The tree next to my house is dying. Yet it stands stock straight, a proud grey obelisk with branches sticking out emphatically, thick and defiant at the bottom, frail toward the top. In the spring, a smattering of green leaves flutters cheerfully from bone-dry branches; it’s a gesture of optimism I find touching—and a tiny bit heart-breaking.
The tree stands some 40 feet tall, rising up from the ground about 15 feet from our home: If a windstorm blew it down, it would likely tear a hole through the roof of our little 1850s farmhouse. Yet my husband and I have not taken measures to remove it, partly out of an aversion to costly capital improvements and partly out of a talent for denial: we pretend not to know that repairing the roof would cost far more than removing the tree.
It’s always been there, like a wise old aunt who sits silently in the background of family events.
But there’s another reason we don’t cut the tree down: it’s a part of our lives, a member of our family. My sons’ memories don’t extend back to a time without the tree—it’s always been there, like a wise old aunt who sits silently in the background of family events. The tree has served as “base” for countless games of hide-and-seek. The Easter Bunny has hung glittering foiled chocolates from its lowest branches. The boys have duct-taped bullseyes to its trunk for archery practice. They don’t think about the tree, or what it might mean to them, but we middle-aged folks know: it’s only when a taken-for-granted figure like that disappears that you realize it had a root system inside you. Then you begin the near-daily chore of discovering first this flesh wound, then that, where a now-torn out root once lay. I realize that removing an old, dead tree may not exactly affect a mythic loss of innocence in my children, but I’m not taking any chances. And so the towering old conifer stands.
Our house is in the Catskill Mountains of upstate New York, a still-rural area that, decades ago, was replete with dairy farms. Now the descendants of those farmers struggle to make ends meet, working civil service jobs or selling organic jams and soaps to urban weekenders. Driving up from New York City on the winding, two-lane state highways nearby, signs sprout up: “former site of Arena” and “former site of Shavertown.” The signs are tombstones: in 1942, New York City flooded these towns to create the Pepacton Reservoir which provides water to the City. Locals still speak of the flooding with bitterness.
In many ways it’s a landscape of loss, of dying. And yet, there’s such abundance here, untold generosity: the Catskill Forest Preserve contains 287,500 acres of state land. Trails zig zag through the mountains, letting countless hikers reap the nourishment only a forest can offer, its particular beauty and quiet. Even when we’re at home, we’re receiving the forest’s gifts: trees clean the air, sucking up nasty emissions from fossil fuels, letting us literally breathe easier.
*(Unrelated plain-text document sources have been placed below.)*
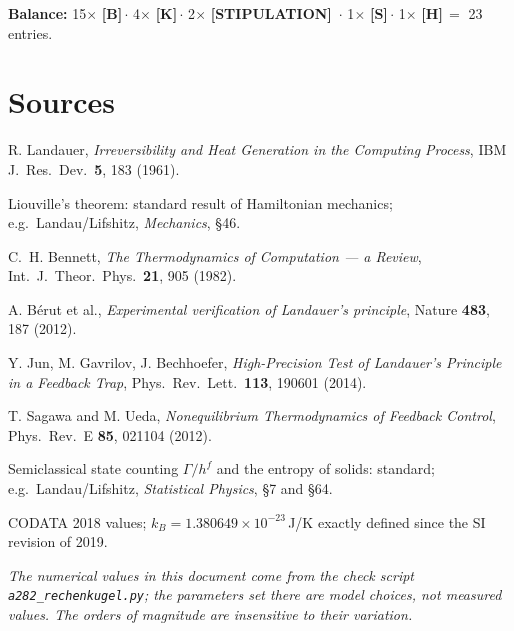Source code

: \documentclass[11pt,a4paper]{article}
\newcommand{\LS}{\textcolor{laySet}{\textbf{\footnotesize\textsf{[STIPULATION]}}}\,}
\newcommand{\LK}{\textcolor{layK}{\textbf{\footnotesize\textsf{[K]}}}\,}
\newcommand{\LB}{\textcolor{layB}{\textbf{\footnotesize\textsf{[B]}}}\,}
\newcommand{\LSk}{\textcolor{layS}{\textbf{\footnotesize\textsf{[S]}}}\,}
\newcommand{\LH}{\textcolor{layH}{\textbf{\footnotesize\textsf{[H]}}}\,}
\begin{document}
\textbf{Balance:} 15$\times$ \LB $\cdot$ 4$\times$ \LK $\cdot$ 2$\times$ \LS
$\cdot$ 1$\times$ \LSk $\cdot$ 1$\times$ \LH $=$ 23 entries.

\clearpage
{}
{}
\section*{Sources}

\begingroup
\small
\begin{description}[leftmargin=3.2em,style=sameline,itemsep=0.3em]

\item[{[B1]}] R. Landauer, \emph{Irreversibility and Heat Generation in the
Computing Process}, IBM J.\ Res.\ Dev.\ \textbf{5}, 183 (1961).

\item[{[B2]}] Liouville's theorem: standard result of Hamiltonian mechanics;
e.g.\ Landau/Lifshitz, \emph{Mechanics}, §46.

\item[{[B3]}] C.~H. Bennett, \emph{The Thermodynamics of Computation --- a
Review}, Int.\ J.\ Theor.\ Phys.\ \textbf{21}, 905 (1982).

\item[{[B4]}] A. Bérut et al., \emph{Experimental verification of Landauer's
principle}, Nature \textbf{483}, 187 (2012).

\item[{[B5]}] Y. Jun, M. Gavrilov, J. Bechhoefer, \emph{High-Precision Test of
Landauer's Principle in a Feedback Trap}, Phys.\ Rev.\ Lett.\ \textbf{113},
190601 (2014).

\item[{[B6]}] T. Sagawa and M. Ueda, \emph{Nonequilibrium Thermodynamics of
Feedback Control}, Phys.\ Rev.\ E \textbf{85}, 021104 (2012).

\item[{[B7]}] Semiclassical state counting $\Gamma/h^f$ and the entropy of
solids: standard; e.g.\ Landau/Lifshitz, \emph{Statistical Physics}, §7 and §64.

\item[{[B8]}] CODATA 2018 values; $k_B = 1.380649\times10^{-23}$\,J/K exactly
defined since the SI revision of 2019.

\end{description}
\endgroup

\vspace{1em}
\noindent
{\small\itshape The numerical values in this document come from the check script
\texttt{a282\_rechenkugel.py}; the parameters set there are model choices, not
measured values. The orders of magnitude are insensitive to their variation.}
\end{document}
Hiking through this forest, I feel small, and I’m glad of it. A shaman from the Ecuadorian Amazon told one of my colleagues that in his tradition, the ceiba, or kapok tree, is viewed as the “father of all animals.” The forest as progenitor makes sense to me, and sadly, there are those among us who behave as meth-addled, thieving grandchildren before it. For me, it’s humbling to feel so small, and in a way, a relief: we’re not so important. We’re just lucky.
In my anxious maternal heart, I want my kids to never know loss. To never know about climate change. Or war. Or racism. Or death. Or fear. Of course, I know this is not only unrealistic, but wrong-headed. Loss is what teaches us that we live in a state of grace. After you dress your wounds, mourn, you understand the fullness of what you once had—and more importantly, that you are in this very moment receiving gifts you are unaware of, or that you vaguely see but take for granted. Gifts such as those given to us by the forest us every day. Today, now, and hopefully tomorrow.
This may be the spring that we finally say goodbye to our dear old tree. And then I think we’ll plant a new one—just a little farther from the house this time.